TASK OBJECTIVE
Wherever a line in the material contains the word "Optional", copy that line.

RECORD EXTRACTS
◇ ◇ ◇ ◇ ◇

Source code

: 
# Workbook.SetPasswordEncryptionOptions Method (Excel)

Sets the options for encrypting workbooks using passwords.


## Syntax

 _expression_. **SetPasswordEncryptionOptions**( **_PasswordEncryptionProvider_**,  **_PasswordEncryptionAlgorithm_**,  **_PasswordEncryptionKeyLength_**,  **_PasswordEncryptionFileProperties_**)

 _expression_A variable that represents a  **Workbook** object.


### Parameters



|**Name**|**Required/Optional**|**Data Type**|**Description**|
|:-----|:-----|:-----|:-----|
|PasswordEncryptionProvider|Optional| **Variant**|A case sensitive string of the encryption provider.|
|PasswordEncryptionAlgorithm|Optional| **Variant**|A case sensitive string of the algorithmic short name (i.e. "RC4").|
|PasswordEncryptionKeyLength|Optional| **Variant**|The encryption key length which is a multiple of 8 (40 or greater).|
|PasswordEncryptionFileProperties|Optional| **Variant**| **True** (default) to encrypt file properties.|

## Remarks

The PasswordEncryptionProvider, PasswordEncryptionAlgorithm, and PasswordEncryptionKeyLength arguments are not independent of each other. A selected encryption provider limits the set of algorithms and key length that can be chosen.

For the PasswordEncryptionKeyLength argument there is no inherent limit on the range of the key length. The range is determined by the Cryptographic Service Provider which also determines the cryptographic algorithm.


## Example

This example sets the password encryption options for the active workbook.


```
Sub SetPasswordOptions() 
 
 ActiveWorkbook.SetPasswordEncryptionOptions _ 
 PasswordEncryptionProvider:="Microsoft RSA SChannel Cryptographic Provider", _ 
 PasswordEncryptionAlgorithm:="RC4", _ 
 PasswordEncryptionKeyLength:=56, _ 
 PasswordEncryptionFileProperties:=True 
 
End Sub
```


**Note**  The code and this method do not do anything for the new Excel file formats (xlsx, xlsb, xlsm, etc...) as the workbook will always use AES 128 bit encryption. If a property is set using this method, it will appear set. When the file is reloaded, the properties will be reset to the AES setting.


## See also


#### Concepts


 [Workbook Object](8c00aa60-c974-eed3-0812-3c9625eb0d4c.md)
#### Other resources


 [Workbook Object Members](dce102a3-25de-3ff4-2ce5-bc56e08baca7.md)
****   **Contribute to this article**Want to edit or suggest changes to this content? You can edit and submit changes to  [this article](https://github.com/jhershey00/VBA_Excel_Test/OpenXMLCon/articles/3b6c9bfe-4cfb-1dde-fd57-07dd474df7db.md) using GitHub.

◇ ◇ ◇ ◇ ◇

RESULT OF THIS EXERCISE
|**Name**|**Required/Optional**|**Data Type**|**Description**|
|PasswordEncryptionProvider|Optional| **Variant**|A case sensitive string of the encryption provider.|
|PasswordEncryptionAlgorithm|Optional| **Variant**|A case sensitive string of the algorithmic short name (i.e. "RC4").|
|PasswordEncryptionKeyLength|Optional| **Variant**|The encryption key length which is a multiple of 8 (40 or greater).|
|PasswordEncryptionFileProperties|Optional| **Variant**| **True** (default) to encrypt file properties.|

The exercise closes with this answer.